There’s violent gurgling and smoke and the apple disintegrates.
Then the same thing happens to a second apple when he pours a base, lye, on it.
“Now,” he says, standing there with his protective goggles, “Let’s see what happens when we mix the hydrochloric acid and the lyme together.” He mixes the two in a third beaker. Then he asks, “What properties do you think this mixture has? Will it disintegrate an apple?” The class choruses a resounding “Yes!” He says, “Let’s test your hypothesis about the corrosive nature of this mixture. But I’m not going to pour it on an apple.” He lifts the beaker and says, “I’m going to drink it.”

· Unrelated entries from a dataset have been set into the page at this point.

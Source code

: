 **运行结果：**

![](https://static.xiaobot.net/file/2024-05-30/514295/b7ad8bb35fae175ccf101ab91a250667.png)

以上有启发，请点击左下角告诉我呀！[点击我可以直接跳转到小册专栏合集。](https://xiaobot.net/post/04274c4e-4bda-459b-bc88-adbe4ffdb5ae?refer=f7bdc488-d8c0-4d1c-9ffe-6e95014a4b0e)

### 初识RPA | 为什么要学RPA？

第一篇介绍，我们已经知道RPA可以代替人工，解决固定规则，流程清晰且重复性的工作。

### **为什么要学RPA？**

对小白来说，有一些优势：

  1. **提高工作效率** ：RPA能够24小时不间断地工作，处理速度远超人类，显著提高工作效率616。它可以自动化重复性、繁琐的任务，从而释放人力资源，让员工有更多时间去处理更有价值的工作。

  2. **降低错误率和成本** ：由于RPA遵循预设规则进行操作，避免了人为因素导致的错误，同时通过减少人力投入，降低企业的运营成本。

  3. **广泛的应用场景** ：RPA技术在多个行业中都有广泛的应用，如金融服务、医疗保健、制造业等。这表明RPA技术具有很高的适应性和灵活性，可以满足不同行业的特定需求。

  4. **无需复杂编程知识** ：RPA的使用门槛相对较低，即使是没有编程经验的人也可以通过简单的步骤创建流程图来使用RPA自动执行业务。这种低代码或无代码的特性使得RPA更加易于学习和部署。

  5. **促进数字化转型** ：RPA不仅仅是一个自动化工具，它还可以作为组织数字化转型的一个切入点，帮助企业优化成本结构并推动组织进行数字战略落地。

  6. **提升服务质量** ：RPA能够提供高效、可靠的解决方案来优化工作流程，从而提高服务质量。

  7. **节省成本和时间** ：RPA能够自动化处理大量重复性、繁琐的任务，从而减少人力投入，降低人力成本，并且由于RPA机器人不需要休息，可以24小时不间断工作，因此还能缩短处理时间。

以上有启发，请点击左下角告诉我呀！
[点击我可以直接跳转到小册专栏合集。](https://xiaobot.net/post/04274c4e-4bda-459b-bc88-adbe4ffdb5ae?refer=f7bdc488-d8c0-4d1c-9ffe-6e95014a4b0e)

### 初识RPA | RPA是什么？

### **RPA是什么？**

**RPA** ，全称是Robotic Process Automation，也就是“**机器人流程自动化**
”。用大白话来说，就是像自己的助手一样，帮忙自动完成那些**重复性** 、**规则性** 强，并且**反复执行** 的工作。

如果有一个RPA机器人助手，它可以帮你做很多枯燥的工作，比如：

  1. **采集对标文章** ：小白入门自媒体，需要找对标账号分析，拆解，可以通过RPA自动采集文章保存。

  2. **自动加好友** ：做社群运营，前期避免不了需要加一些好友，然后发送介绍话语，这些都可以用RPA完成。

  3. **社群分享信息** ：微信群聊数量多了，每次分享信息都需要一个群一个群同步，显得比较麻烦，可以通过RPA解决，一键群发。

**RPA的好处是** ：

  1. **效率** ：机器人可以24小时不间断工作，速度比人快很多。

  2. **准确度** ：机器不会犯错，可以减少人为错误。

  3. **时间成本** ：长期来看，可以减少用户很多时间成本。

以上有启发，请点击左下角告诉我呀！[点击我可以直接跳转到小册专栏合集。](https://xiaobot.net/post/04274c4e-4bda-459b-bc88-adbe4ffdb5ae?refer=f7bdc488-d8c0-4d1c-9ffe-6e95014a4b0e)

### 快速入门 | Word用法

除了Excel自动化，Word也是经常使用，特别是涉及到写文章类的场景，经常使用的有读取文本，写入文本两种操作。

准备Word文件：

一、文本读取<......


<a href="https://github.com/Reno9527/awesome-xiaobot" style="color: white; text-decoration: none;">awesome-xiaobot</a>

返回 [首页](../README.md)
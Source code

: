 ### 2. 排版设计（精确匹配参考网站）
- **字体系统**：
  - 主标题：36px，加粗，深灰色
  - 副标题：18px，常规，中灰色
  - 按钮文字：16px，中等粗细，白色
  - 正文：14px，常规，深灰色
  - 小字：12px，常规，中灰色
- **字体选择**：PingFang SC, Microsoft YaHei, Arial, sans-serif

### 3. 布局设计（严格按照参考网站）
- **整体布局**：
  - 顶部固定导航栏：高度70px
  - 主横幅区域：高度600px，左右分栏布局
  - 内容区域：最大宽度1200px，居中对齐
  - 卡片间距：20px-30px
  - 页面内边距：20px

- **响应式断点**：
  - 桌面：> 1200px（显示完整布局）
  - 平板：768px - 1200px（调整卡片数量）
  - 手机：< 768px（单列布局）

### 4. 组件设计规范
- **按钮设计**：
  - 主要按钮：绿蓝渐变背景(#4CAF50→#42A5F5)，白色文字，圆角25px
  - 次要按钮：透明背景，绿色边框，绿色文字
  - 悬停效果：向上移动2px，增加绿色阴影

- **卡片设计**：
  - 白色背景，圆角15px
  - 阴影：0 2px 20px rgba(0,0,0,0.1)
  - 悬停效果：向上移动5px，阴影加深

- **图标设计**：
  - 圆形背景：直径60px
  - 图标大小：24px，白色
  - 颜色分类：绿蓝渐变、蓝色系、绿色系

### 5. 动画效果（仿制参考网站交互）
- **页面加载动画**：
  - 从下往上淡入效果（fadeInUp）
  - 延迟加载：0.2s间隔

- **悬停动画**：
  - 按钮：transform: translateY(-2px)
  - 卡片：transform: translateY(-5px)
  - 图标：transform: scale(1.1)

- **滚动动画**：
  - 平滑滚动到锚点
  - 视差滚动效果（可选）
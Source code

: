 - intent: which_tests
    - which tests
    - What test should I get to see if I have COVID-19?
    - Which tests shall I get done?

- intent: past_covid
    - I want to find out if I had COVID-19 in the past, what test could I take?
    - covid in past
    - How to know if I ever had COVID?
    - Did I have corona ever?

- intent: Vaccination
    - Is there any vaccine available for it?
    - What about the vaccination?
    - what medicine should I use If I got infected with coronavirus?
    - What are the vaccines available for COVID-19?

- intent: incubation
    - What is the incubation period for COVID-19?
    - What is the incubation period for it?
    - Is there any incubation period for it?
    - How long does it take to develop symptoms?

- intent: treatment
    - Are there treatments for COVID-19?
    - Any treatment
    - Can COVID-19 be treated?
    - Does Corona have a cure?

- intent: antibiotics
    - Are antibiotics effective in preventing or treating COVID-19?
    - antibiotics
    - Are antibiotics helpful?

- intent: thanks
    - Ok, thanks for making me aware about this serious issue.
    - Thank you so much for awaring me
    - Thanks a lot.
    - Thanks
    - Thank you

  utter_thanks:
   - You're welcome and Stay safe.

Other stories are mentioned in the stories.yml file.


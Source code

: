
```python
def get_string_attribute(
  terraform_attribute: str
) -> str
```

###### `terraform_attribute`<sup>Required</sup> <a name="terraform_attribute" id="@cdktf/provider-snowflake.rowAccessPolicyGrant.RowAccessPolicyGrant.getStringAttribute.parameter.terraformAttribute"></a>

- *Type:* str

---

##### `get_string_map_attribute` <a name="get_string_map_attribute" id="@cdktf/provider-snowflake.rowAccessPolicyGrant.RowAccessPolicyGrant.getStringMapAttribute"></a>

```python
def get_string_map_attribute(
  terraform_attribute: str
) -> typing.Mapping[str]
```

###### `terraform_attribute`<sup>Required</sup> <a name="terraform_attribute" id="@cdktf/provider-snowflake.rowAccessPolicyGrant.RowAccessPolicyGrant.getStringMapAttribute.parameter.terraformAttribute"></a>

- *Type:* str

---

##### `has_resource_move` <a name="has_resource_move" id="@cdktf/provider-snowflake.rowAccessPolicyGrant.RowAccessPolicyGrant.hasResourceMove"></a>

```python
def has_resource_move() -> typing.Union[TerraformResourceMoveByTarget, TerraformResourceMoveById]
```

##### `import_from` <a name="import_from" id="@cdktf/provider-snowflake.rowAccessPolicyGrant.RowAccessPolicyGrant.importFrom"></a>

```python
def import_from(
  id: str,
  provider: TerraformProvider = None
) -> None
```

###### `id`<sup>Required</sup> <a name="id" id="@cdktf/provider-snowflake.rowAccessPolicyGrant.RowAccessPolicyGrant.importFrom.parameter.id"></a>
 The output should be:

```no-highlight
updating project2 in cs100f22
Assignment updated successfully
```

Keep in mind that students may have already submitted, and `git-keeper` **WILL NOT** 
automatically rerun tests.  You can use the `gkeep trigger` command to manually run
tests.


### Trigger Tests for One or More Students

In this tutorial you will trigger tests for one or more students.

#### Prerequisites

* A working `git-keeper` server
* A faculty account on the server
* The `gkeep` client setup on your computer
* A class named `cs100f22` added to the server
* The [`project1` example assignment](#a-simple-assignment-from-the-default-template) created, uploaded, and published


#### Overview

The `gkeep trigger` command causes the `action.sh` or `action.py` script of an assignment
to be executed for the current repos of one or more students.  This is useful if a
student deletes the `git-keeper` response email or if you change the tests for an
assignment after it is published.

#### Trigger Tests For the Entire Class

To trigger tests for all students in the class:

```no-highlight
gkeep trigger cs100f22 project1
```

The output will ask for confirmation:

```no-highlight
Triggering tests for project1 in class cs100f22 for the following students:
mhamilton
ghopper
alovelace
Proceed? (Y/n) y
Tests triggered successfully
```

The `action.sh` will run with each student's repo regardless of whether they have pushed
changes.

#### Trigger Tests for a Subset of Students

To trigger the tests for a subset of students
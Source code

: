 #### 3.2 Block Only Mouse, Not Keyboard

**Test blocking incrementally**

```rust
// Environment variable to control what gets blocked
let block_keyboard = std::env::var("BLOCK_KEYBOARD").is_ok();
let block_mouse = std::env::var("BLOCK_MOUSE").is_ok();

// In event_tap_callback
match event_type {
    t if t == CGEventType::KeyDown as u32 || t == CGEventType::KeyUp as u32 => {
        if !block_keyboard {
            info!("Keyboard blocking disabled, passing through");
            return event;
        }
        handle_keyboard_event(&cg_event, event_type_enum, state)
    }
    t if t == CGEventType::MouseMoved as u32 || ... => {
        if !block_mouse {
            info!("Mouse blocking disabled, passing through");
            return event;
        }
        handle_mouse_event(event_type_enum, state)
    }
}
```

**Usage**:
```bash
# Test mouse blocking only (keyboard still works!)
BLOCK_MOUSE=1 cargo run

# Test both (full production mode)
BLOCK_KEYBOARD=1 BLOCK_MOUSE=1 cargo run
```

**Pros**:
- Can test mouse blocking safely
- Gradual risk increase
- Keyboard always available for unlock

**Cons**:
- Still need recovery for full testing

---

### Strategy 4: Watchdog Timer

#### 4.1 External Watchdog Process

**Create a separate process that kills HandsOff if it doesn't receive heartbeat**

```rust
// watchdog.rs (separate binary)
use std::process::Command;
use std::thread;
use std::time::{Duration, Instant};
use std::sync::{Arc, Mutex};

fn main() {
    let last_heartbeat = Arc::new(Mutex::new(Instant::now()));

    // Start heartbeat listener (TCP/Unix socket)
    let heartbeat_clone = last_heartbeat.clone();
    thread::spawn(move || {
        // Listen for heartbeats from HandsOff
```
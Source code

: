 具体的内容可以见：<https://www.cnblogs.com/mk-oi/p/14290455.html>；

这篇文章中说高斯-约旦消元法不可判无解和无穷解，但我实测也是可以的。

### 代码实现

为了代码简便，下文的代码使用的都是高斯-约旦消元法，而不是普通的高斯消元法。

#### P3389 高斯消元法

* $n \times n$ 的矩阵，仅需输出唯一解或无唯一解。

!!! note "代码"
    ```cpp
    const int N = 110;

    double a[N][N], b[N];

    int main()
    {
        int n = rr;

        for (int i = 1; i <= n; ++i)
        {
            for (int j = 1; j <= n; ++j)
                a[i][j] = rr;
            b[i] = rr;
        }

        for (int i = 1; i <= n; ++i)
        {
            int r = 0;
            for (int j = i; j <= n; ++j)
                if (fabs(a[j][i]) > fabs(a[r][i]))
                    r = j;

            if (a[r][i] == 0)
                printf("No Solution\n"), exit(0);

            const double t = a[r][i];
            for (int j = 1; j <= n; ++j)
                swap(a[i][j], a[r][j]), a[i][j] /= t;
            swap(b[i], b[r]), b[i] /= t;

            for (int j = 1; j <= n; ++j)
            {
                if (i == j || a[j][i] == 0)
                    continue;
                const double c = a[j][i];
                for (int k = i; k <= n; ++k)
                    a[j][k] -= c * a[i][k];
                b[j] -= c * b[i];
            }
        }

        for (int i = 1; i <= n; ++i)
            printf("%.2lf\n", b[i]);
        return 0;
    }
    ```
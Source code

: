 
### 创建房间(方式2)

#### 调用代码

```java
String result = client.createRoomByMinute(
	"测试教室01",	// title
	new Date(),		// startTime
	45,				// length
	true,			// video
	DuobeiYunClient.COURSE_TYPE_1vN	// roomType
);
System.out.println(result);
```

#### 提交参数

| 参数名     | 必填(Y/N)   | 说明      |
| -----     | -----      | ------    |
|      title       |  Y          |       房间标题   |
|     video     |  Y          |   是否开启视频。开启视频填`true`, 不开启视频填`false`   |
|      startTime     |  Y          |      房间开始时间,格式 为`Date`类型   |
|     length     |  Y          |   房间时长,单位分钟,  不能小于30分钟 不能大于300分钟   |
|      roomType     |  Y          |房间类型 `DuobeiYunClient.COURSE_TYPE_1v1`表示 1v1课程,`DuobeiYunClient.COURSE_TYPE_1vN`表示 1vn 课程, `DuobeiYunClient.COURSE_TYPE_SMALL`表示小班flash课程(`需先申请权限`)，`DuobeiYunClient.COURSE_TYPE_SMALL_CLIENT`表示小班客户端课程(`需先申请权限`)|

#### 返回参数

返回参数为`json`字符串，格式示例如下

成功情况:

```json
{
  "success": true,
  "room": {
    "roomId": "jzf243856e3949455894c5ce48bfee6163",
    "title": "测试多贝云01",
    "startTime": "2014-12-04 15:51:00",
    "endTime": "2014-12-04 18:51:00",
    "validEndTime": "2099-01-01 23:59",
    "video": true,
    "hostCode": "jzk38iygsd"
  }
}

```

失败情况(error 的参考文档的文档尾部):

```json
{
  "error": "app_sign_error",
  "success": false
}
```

THE CLASS SUCKS IN THEIR COLLECTIVE BREATHS WITH A BIG “Woah.” Then they watch in HORROR, hands to their open mouths, eyes wide, as Mr. Green brings the beaker filled with a mixture of acid and lye,
AND HE DRINKS IT.
The class explodes with concern and anxiety, thinking he’s lost his mind, ready to run to the office to call an ambulance. But Mr. Green, my mischievous father, after drinking some of the mixture, puts the beaker down, wipes his sleeve across his mouth and says,
“Salt Water.”
There’s confusion and disbelief as the students watch him, seeing that he isn’t choking or falling to the floor and they’re like, “What?” He says, “When you mix hydrochloric acid and lye together it makes salt water.”
And that, my friends, was one POWERFUL lesson on the effects of mixing chemicals and the benefit of knowing something about chemistry.